- WORK TO BE COMPLETED -
Return exactly the lines of the records below, starting at the line that contains "- Removed debug" and ending at the line that contains "When customers retry", with both of those lines kept.

- SOURCE MATERIAL -
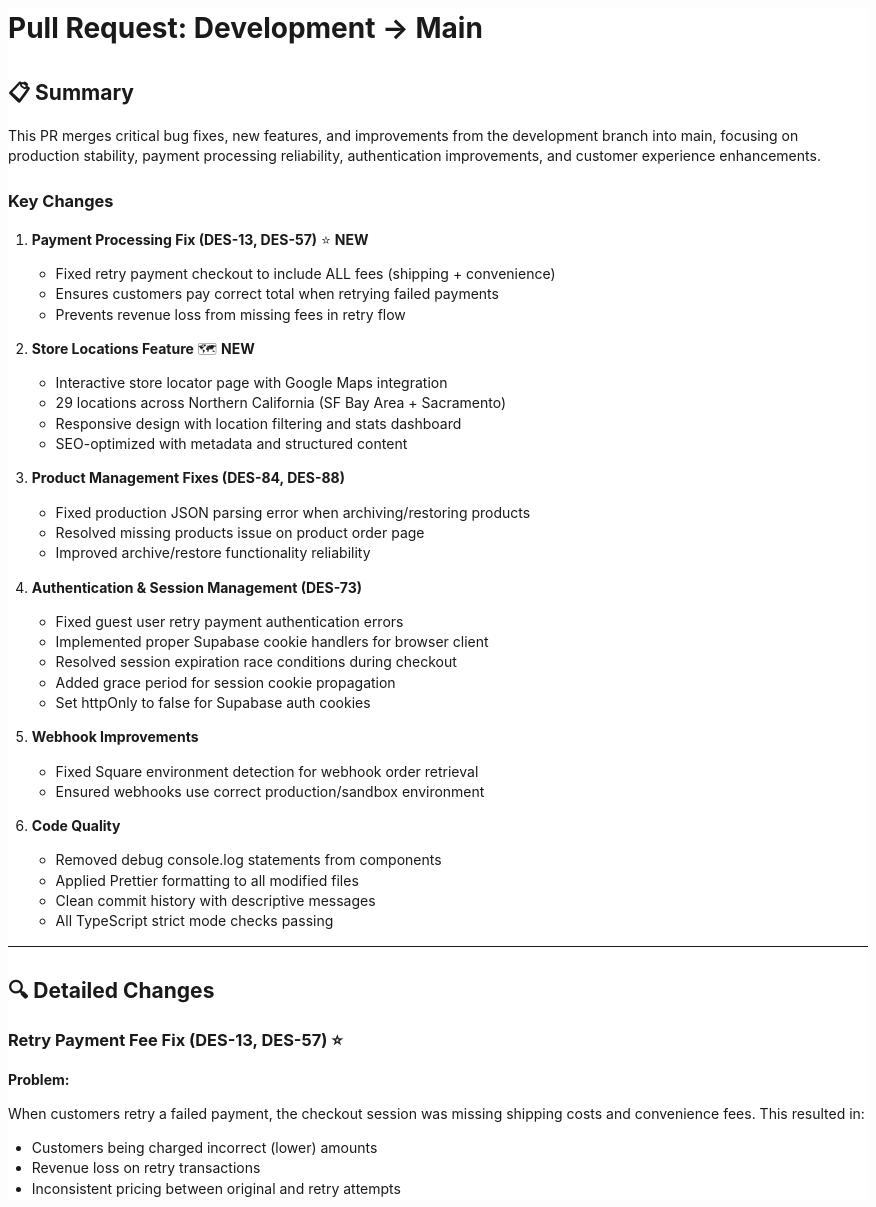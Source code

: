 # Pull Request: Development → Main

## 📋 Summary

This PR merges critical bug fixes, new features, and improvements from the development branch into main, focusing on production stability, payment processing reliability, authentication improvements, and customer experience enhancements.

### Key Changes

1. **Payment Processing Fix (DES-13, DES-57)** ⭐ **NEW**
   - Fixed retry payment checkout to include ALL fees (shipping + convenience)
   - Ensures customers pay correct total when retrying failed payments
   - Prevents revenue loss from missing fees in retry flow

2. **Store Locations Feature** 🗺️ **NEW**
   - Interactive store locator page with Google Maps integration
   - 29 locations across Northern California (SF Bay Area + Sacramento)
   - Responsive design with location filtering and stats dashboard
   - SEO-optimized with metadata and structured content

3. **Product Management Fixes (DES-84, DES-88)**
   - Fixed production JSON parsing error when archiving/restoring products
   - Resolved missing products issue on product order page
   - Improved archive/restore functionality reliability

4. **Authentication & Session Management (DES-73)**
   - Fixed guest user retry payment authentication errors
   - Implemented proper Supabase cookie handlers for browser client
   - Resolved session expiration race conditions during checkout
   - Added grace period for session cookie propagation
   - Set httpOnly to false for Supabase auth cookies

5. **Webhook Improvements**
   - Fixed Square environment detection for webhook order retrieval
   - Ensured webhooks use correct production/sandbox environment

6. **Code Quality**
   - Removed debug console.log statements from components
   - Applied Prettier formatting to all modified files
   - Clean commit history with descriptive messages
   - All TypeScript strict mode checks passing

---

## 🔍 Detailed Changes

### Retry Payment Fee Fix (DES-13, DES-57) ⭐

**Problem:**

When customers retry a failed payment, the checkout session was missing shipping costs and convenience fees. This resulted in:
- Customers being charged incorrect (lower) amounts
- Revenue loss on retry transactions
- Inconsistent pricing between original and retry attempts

- YOUR SOLUTION -
   - Removed debug console.log statements from components
   - Applied Prettier formatting to all modified files
   - Clean commit history with descriptive messages
   - All TypeScript strict mode checks passing

---

## 🔍 Detailed Changes

### Retry Payment Fee Fix (DES-13, DES-57) ⭐

**Problem:**

When customers retry a failed payment, the checkout session was missing shipping costs and convenience fees. This resulted in:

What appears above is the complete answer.